Footsteps in the hall outside their room made her freeze. “Shit, they’re coming,” she said around a mouthful of chocolate.
“So hurry up and hide the wrapper.”
Megan nearly choked getting the last bite down her throat, then quickly shoved the wrapper under her mattress and flopped down on her back just as a key turned in the lock. The instructor came in, did the inspection, and left without incident.
Smiling up at the ceiling in the darkness after the door closed, Megan reached a hand down over the edge of her bunk. “You’re a bad influence.”
“I know. You’re welcome.” Chloe curled her pinkie around Megan’s in a finger shake, then let go. “Night, Itch.”
“Night, Twitch.”
“Take a look at this,” Amber said, pulling Megan back to the present as she typed in some commands and shifted aside to give Megan a better view. “I’ve been using a new facial recognition program and got a hit.”
Megan leaned closer to the second screen showing a paused surveillance video Amber must have hacked into. The things her sister could do with a computer were downright scary.

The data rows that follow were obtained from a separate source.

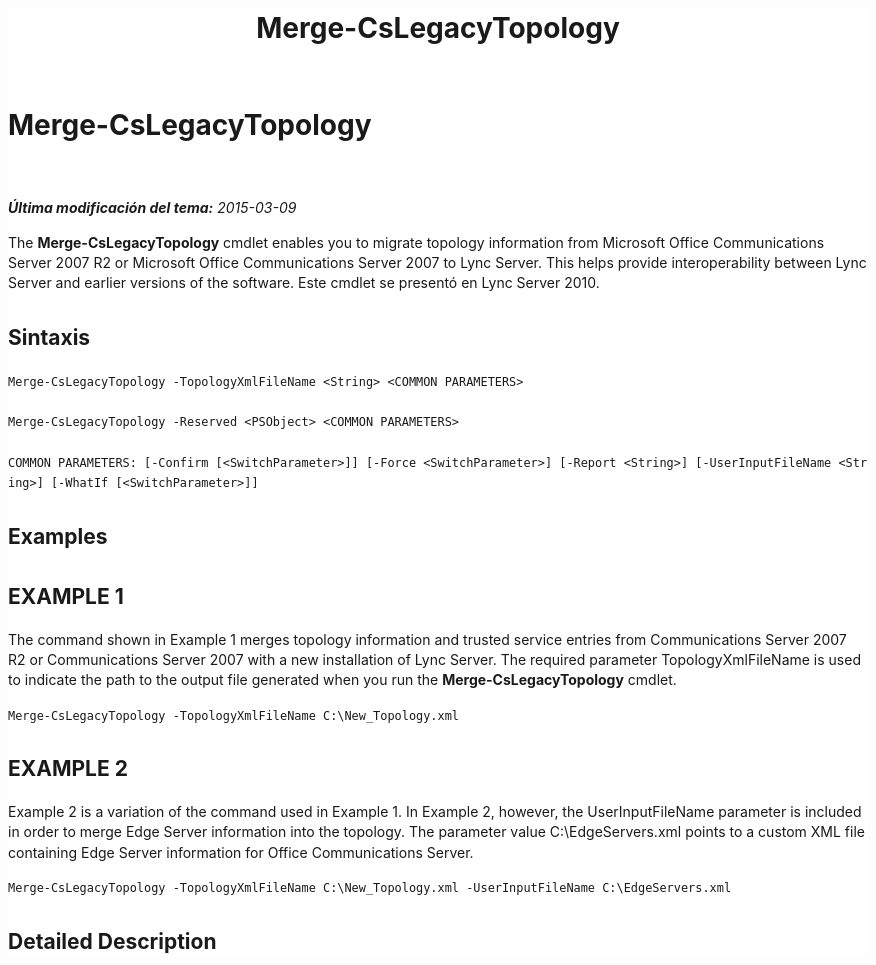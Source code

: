 ﻿---
title: Merge-CsLegacyTopology
TOCTitle: Merge-CsLegacyTopology
ms:assetid: 396d6c84-7b38-41ae-9273-665f76cdd9ea
ms:mtpsurl: https://technet.microsoft.com/es-es/library/Gg425870(v=OCS.15)
ms:contentKeyID: 48274980
ms.date: 01/07/2017
mtps_version: v=OCS.15
ms.translationtype: HT
---

# Merge-CsLegacyTopology

 

_**Última modificación del tema:** 2015-03-09_

The **Merge-CsLegacyTopology** cmdlet enables you to migrate topology information from Microsoft Office Communications Server 2007 R2 or Microsoft Office Communications Server 2007 to Lync Server. This helps provide interoperability between Lync Server and earlier versions of the software. Este cmdlet se presentó en Lync Server 2010.

## Sintaxis

    Merge-CsLegacyTopology -TopologyXmlFileName <String> <COMMON PARAMETERS>

    Merge-CsLegacyTopology -Reserved <PSObject> <COMMON PARAMETERS>

    COMMON PARAMETERS: [-Confirm [<SwitchParameter>]] [-Force <SwitchParameter>] [-Report <String>] [-UserInputFileName <String>] [-WhatIf [<SwitchParameter>]]

## Examples

## EXAMPLE 1

The command shown in Example 1 merges topology information and trusted service entries from Communications Server 2007 R2 or Communications Server 2007 with a new installation of Lync Server. The required parameter TopologyXmlFileName is used to indicate the path to the output file generated when you run the **Merge-CsLegacyTopology** cmdlet.

    Merge-CsLegacyTopology -TopologyXmlFileName C:\New_Topology.xml

## EXAMPLE 2

Example 2 is a variation of the command used in Example 1. In Example 2, however, the UserInputFileName parameter is included in order to merge Edge Server information into the topology. The parameter value C:\\EdgeServers.xml points to a custom XML file containing Edge Server information for Office Communications Server.

    Merge-CsLegacyTopology -TopologyXmlFileName C:\New_Topology.xml -UserInputFileName C:\EdgeServers.xml

## Detailed Description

“Watch right…here,” Amber said, freezing the screen on a shot of people standing on the platform. She zoomed in on a woman standing in a long, gray trench, a black knit cap on her head, a blond ponytail trailing down her back. “Recent chatter says this matches the description of the woman seen leaving the victim’s office earlier tonight. And it looks a lot like—”
“Chloe,” Megan breathed, setting her hand on the screen as if she could reach out and touch her old friend. Her throat tightened, and for a second she struggled to control the punch of emotion that hit her. “When was this?”